Provided material:
*-*-*

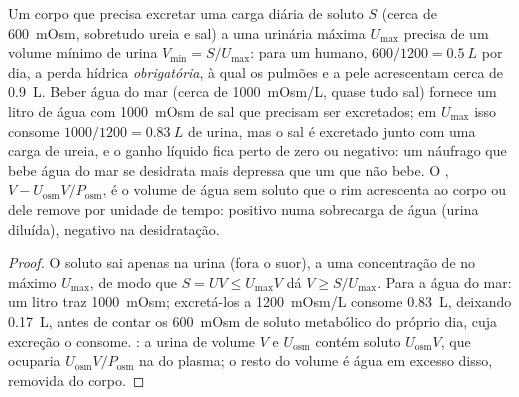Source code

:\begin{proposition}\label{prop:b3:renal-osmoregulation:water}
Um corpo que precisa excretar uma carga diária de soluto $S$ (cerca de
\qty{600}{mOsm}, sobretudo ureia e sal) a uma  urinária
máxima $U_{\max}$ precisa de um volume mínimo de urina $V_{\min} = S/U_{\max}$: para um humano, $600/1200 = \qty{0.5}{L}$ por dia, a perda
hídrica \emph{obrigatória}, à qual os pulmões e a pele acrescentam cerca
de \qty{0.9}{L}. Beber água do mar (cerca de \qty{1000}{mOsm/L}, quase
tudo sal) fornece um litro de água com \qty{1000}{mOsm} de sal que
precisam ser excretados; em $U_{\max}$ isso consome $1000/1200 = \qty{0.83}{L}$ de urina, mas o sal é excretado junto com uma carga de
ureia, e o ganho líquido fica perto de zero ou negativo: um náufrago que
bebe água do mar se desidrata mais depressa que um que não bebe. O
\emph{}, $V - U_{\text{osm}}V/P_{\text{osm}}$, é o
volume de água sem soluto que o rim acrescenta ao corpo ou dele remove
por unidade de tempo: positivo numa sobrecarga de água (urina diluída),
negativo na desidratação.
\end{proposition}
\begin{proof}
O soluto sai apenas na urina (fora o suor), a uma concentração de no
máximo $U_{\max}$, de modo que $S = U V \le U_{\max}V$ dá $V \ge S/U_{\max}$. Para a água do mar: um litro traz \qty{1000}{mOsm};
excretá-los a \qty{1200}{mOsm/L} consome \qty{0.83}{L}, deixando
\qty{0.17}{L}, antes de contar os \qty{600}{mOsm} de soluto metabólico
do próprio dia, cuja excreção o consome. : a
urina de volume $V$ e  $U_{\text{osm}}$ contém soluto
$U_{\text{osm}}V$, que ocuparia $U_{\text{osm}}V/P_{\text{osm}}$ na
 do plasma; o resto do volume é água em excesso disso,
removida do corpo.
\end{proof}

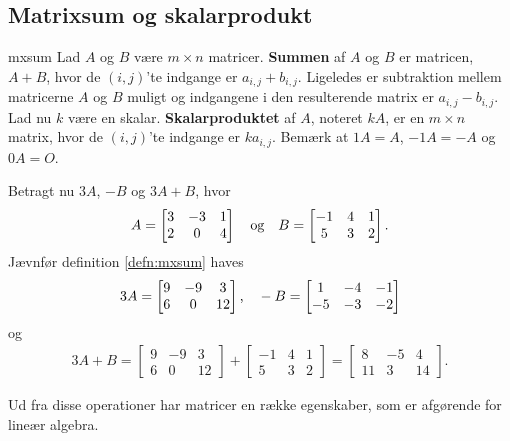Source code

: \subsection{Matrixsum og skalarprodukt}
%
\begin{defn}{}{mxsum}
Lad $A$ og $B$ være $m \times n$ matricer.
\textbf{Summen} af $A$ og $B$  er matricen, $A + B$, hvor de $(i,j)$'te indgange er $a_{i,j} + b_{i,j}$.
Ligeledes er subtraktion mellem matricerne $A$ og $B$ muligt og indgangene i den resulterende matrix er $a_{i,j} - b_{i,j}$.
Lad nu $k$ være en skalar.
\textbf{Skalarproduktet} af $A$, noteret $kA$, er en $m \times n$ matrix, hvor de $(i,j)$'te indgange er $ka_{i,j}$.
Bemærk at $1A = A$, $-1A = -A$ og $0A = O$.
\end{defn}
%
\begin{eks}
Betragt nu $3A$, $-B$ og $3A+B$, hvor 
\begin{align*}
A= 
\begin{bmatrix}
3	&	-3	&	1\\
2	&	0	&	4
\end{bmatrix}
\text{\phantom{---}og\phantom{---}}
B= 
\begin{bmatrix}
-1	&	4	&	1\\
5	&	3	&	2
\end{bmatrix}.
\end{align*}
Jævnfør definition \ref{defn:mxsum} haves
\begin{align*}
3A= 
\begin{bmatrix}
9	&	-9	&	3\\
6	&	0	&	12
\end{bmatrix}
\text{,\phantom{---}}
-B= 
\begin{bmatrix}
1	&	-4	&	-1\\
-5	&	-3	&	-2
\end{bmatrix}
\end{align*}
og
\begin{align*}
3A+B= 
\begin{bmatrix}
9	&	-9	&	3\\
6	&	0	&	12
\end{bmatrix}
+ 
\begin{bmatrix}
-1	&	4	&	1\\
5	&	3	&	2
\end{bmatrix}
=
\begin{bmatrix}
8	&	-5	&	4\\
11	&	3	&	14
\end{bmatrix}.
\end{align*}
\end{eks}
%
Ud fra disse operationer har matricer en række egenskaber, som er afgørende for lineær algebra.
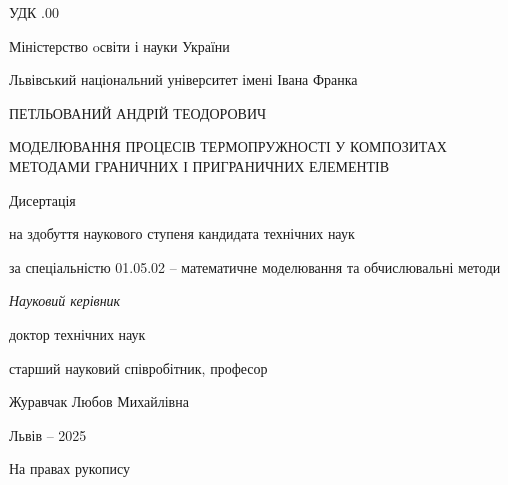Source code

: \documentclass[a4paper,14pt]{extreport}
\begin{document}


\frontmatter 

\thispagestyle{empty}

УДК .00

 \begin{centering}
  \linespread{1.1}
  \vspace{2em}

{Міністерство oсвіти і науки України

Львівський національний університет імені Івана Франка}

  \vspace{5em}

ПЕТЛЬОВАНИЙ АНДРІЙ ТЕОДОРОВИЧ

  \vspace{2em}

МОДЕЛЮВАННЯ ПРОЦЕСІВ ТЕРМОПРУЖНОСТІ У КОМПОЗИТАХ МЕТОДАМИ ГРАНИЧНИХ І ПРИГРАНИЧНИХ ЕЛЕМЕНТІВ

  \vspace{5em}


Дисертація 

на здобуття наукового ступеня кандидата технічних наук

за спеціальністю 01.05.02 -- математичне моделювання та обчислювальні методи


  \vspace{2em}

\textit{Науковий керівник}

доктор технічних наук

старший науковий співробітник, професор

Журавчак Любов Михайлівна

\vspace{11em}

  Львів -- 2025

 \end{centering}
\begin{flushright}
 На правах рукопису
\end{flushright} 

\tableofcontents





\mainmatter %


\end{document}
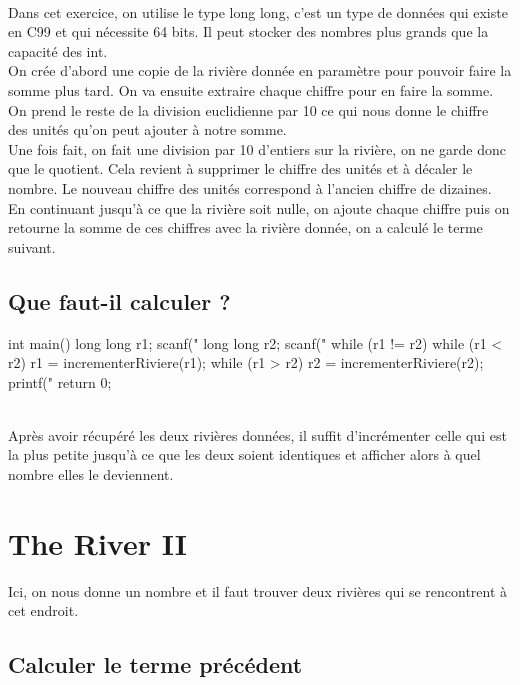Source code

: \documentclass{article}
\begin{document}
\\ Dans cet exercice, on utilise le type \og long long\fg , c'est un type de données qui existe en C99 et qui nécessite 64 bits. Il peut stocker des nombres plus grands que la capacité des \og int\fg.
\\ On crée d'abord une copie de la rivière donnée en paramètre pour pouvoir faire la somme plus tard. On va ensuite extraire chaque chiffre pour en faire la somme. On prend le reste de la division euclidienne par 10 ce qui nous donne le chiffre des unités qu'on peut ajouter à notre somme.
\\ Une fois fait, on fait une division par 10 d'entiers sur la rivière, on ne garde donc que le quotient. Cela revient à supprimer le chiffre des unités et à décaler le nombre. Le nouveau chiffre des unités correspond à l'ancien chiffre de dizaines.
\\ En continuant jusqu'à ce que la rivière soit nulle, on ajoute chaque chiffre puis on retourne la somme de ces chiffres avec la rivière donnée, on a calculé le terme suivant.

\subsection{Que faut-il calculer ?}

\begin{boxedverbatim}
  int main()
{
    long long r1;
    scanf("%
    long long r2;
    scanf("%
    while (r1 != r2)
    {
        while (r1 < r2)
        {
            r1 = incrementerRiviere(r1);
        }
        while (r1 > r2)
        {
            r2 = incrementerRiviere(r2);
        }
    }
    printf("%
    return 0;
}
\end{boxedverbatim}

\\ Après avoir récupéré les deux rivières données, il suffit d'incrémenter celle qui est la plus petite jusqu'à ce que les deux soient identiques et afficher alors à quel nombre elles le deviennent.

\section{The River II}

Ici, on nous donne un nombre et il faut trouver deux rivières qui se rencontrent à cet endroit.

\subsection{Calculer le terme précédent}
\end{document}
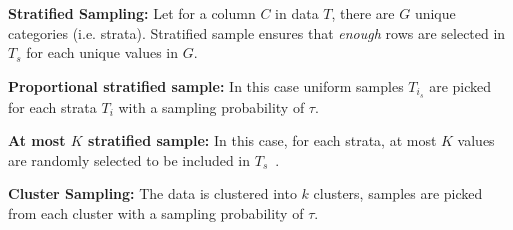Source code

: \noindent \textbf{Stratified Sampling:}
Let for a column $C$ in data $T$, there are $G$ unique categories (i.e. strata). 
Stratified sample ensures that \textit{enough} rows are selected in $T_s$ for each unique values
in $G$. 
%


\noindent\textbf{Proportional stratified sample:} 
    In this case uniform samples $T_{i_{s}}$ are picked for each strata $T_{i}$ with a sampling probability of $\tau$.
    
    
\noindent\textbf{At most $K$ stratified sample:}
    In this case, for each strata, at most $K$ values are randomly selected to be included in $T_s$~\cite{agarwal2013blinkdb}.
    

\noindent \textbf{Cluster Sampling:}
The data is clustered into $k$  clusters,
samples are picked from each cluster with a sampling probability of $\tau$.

*-*-*

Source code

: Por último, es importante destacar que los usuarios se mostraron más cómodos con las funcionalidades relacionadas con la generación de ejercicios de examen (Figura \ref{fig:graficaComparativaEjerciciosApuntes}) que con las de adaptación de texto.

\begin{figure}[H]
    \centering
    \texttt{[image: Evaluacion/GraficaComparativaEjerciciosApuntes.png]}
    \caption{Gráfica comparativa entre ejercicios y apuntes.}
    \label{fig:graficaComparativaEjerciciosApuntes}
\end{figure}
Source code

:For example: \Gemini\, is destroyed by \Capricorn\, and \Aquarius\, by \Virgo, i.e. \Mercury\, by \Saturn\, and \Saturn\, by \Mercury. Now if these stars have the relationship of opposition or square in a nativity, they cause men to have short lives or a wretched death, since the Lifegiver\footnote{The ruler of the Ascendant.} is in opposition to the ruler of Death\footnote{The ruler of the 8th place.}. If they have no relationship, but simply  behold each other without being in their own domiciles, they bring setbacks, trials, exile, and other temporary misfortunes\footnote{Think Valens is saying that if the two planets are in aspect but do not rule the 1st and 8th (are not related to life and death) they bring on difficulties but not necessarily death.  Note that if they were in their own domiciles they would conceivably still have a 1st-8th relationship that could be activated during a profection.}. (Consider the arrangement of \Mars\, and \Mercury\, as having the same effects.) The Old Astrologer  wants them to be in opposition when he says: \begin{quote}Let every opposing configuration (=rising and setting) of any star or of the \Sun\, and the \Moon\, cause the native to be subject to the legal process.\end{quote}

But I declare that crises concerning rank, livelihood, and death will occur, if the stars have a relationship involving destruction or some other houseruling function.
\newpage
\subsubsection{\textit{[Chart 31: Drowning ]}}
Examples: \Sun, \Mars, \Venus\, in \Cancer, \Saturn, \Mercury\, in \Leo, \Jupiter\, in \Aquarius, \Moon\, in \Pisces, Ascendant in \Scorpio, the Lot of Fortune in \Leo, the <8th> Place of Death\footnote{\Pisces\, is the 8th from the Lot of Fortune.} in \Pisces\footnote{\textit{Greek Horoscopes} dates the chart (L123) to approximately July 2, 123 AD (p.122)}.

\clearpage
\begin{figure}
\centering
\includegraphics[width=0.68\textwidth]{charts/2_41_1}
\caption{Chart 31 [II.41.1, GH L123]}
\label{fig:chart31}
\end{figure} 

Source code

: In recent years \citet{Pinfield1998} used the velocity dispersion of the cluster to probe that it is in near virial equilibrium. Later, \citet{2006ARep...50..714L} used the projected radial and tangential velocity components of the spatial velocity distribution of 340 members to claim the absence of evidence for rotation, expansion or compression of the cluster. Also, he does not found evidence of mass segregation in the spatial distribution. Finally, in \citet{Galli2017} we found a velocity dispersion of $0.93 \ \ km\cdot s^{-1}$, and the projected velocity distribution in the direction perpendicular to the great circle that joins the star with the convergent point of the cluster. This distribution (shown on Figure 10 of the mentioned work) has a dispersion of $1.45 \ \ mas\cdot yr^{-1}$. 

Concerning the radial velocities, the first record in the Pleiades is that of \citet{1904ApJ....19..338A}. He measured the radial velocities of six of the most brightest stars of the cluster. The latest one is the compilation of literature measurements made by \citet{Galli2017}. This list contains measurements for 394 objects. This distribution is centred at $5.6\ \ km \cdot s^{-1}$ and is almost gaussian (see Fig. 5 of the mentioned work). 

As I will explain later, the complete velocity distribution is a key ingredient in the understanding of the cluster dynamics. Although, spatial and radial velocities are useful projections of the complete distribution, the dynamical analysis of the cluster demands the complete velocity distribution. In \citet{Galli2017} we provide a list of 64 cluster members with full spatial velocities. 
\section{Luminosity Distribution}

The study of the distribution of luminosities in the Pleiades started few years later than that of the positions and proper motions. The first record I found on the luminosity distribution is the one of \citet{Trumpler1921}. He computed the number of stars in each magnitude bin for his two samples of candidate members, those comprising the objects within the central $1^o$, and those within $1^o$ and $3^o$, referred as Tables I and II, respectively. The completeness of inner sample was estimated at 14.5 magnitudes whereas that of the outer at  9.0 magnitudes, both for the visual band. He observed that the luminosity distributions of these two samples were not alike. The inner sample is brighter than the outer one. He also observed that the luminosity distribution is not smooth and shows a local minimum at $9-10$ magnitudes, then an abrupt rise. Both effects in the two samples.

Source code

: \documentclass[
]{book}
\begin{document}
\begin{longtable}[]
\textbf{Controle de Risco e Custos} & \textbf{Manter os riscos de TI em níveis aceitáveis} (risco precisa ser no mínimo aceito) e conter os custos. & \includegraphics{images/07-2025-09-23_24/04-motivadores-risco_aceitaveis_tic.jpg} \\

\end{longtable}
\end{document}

*-*-*

What you have to do:
Your reply should be one number: how many lines in the records contain "textbf".

Response to the exercise:
7